Final independent evaluation report for FP024: Enpower to Adapt: Creating Climate-Change Resilient Livelihoods through Community-Based Natural Resource Management (CBNRM) in Namibia
Final independent evaluation report for FP024: Enpower to Adapt: Creating Climate-Change Resilient Livelihoods through Community-Based Natural Resource Management (CBNRM) in Namibia
The Monitoring and Accountability Framework (MAF) requires Accredited Entities to submit an interim evaluation and a final evaluation, collective known as AE-led evaluation, for each funded activity. While Interim Evaluations are performed midway through the implementation of an intervention to assess progress towards and likelihood of achievement of outcomes and impacts, Final Evaluations are conducted at the end of an intervention to provide evaluative evidence covering the entire intervention. It measures the overall impact, effectiveness, efficiency, sustainability, replicability and lessons learnt of a project (page 17 - 18, GCF Evaluation Policy).
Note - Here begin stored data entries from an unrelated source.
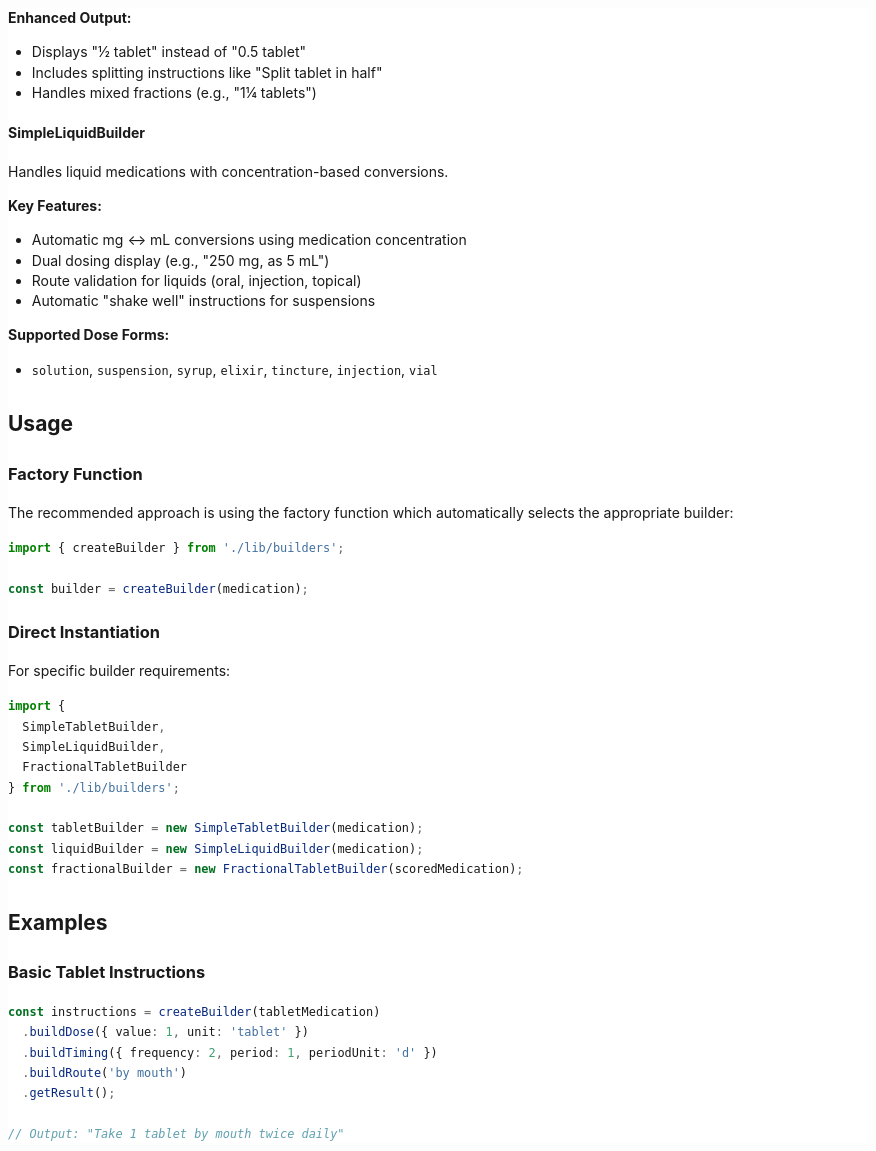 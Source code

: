 **Enhanced Output:**
- Displays "½ tablet" instead of "0.5 tablet"
- Includes splitting instructions like "Split tablet in half"
- Handles mixed fractions (e.g., "1¼ tablets")

#### SimpleLiquidBuilder
Handles liquid medications with concentration-based conversions.

**Key Features:**
- Automatic mg ↔ mL conversions using medication concentration
- Dual dosing display (e.g., "250 mg, as 5 mL")
- Route validation for liquids (oral, injection, topical)
- Automatic "shake well" instructions for suspensions

**Supported Dose Forms:**
- `solution`, `suspension`, `syrup`, `elixir`, `tincture`, `injection`, `vial`

## Usage

### Factory Function

The recommended approach is using the factory function which automatically selects the appropriate builder:

```typescript
import { createBuilder } from './lib/builders';

const builder = createBuilder(medication);
```

### Direct Instantiation

For specific builder requirements:

```typescript
import { 
  SimpleTabletBuilder, 
  SimpleLiquidBuilder,
  FractionalTabletBuilder 
} from './lib/builders';

const tabletBuilder = new SimpleTabletBuilder(medication);
const liquidBuilder = new SimpleLiquidBuilder(medication);
const fractionalBuilder = new FractionalTabletBuilder(scoredMedication);
```

## Examples

### Basic Tablet Instructions

```typescript
const instructions = createBuilder(tabletMedication)
  .buildDose({ value: 1, unit: 'tablet' })
  .buildTiming({ frequency: 2, period: 1, periodUnit: 'd' })
  .buildRoute('by mouth')
  .getResult();

// Output: "Take 1 tablet by mouth twice daily"
```
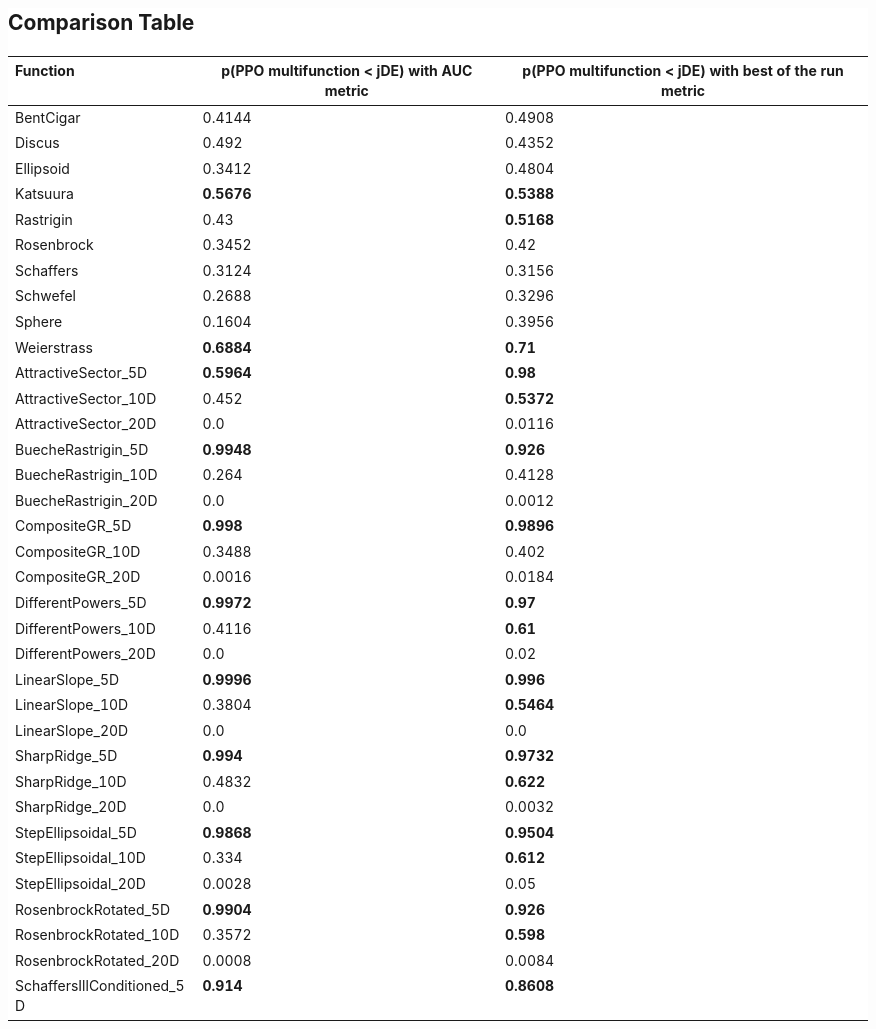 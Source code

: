## Comparison Table
| Function    | p(PPO multifunction < jDE) with AUC metric | p(PPO multifunction < jDE) with best of the run metric |
| :---------- | ------------------------------ | ------------------------------- |
| BentCigar | 0.4144 | 0.4908 |
| Discus | 0.492 | 0.4352 |
| Ellipsoid | 0.3412 | 0.4804 |
| Katsuura | **0.5676** | **0.5388** |
| Rastrigin | 0.43 | **0.5168** |
| Rosenbrock | 0.3452 | 0.42 |
| Schaffers | 0.3124 | 0.3156 |
| Schwefel | 0.2688 | 0.3296 |
| Sphere | 0.1604 | 0.3956 |
| Weierstrass | **0.6884** | **0.71** |
| AttractiveSector_5D | **0.5964** | **0.98** |
| AttractiveSector_10D | 0.452 | **0.5372** |
| AttractiveSector_20D | 0.0 | 0.0116 |
| BuecheRastrigin_5D | **0.9948** | **0.926** |
| BuecheRastrigin_10D | 0.264 | 0.4128 |
| BuecheRastrigin_20D | 0.0 | 0.0012 |
| CompositeGR_5D | **0.998** | **0.9896** |
| CompositeGR_10D | 0.3488 | 0.402 |
| CompositeGR_20D | 0.0016 | 0.0184 |
| DifferentPowers_5D | **0.9972** | **0.97** |
| DifferentPowers_10D | 0.4116 | **0.61** |
| DifferentPowers_20D | 0.0 | 0.02 |
| LinearSlope_5D | **0.9996** | **0.996** |
| LinearSlope_10D | 0.3804 | **0.5464** |
| LinearSlope_20D | 0.0 | 0.0 |
| SharpRidge_5D | **0.994** | **0.9732** |
| SharpRidge_10D | 0.4832 | **0.622** |
| SharpRidge_20D | 0.0 | 0.0032 |
| StepEllipsoidal_5D | **0.9868** | **0.9504** |
| StepEllipsoidal_10D | 0.334 | **0.612** |
| StepEllipsoidal_20D | 0.0028 | 0.05 |
| RosenbrockRotated_5D | **0.9904** | **0.926** |
| RosenbrockRotated_10D | 0.3572 | **0.598** |
| RosenbrockRotated_20D | 0.0008 | 0.0084 |
| SchaffersIllConditioned_5D | **0.914** | **0.8608** |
The evaluations ensure that the Fund is able to inform its overall results, successes and unintended consequences in a credible and measurable manner. As an accountability tool, AE-led evaluations allow Accredited Entities to comply with the reporting requirements of the GCF and demonstrate the effectiveness of a funded activity. As a mechanism for learning and adaptive management, these evaluations inform decisions to improve project/programme implementation and/or future programming directions. The GCF Evaluation Policy expounds on this MAF requirement and provides the overarching framework to AE-led evaluations including the evaluation principles and criteria and roles and responsibilities.
Thus, the objective of final evaluations is to create a body of evidence that informs decision-making, investments and, more broadly, enable the GCF to understand the causes of results and/or the credibility of results reported. It is also to help determine the contribution of the GCF to the achieved transformation.